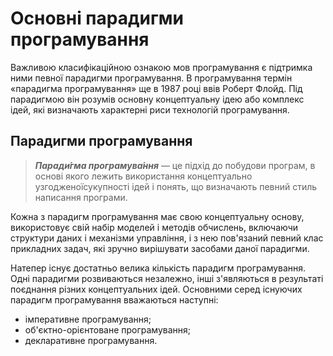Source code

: # Основні парадигми програмування

Важливою класифікаційною ознакою мов програмування є підтримка ними певної парадигми програмування. В програмування термін «парадигма програмування» ще в 1987 році ввів Роберт Флойд. Під парадигмою він розумів основну концептуальну ідею або комплекс ідей, які визначають характерні риси технологій програмування. 

## Парадигми програмування

> ***Паради́гма програмува́ння*** — це підхід до побудови програм, в основі якого лежить використання концептуально узгодженоїсукупності ідей і понять, що визначають певний стиль написання програми.

Кожна з парадигм програмування має свою концептуальну основу, використовує свій набір моделей і методів обчислень, включаючи структури даних і механізми управління, і з нею пов'язаний певний клас прикладних задач, які зручно вирішувати засобами даної парадигми.

Натепер існує достатньо велика кількість парадигм програмування. Одні парадигми розвиваються незалежно, інші з'являються в результаті поєднання різних концептуальних ідей. Основними серед існуючих парадигм програмування вважаються наступні:

* імперативне програмування;
* об'єктно-орієнтоване програмування;
* декларативне програмування.

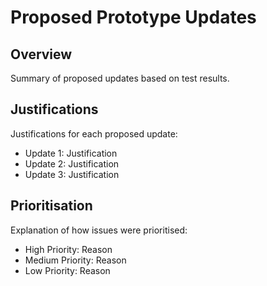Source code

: # Proposed Prototype Updates

## Overview
Summary of proposed updates based on test results.

## Justifications
Justifications for each proposed update:
- Update 1: Justification
- Update 2: Justification
- Update 3: Justification

## Prioritisation
Explanation of how issues were prioritised:
- High Priority: Reason
- Medium Priority: Reason
- Low Priority: Reason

———

▶ **Task requirements**:
Output the lines above between the one holding "Важливою класифікаційною ознакою" and the one holding "## Парадигми програмування", inclusive, with nothing before or after them.

▶ **Answer to the problem**:
Важливою класифікаційною ознакою мов програмування є підтримка ними певної парадигми програмування. В програмування термін «парадигма програмування» ще в 1987 році ввів Роберт Флойд. Під парадигмою він розумів основну концептуальну ідею або комплекс ідей, які визначають характерні риси технологій програмування. 

## Парадигми програмування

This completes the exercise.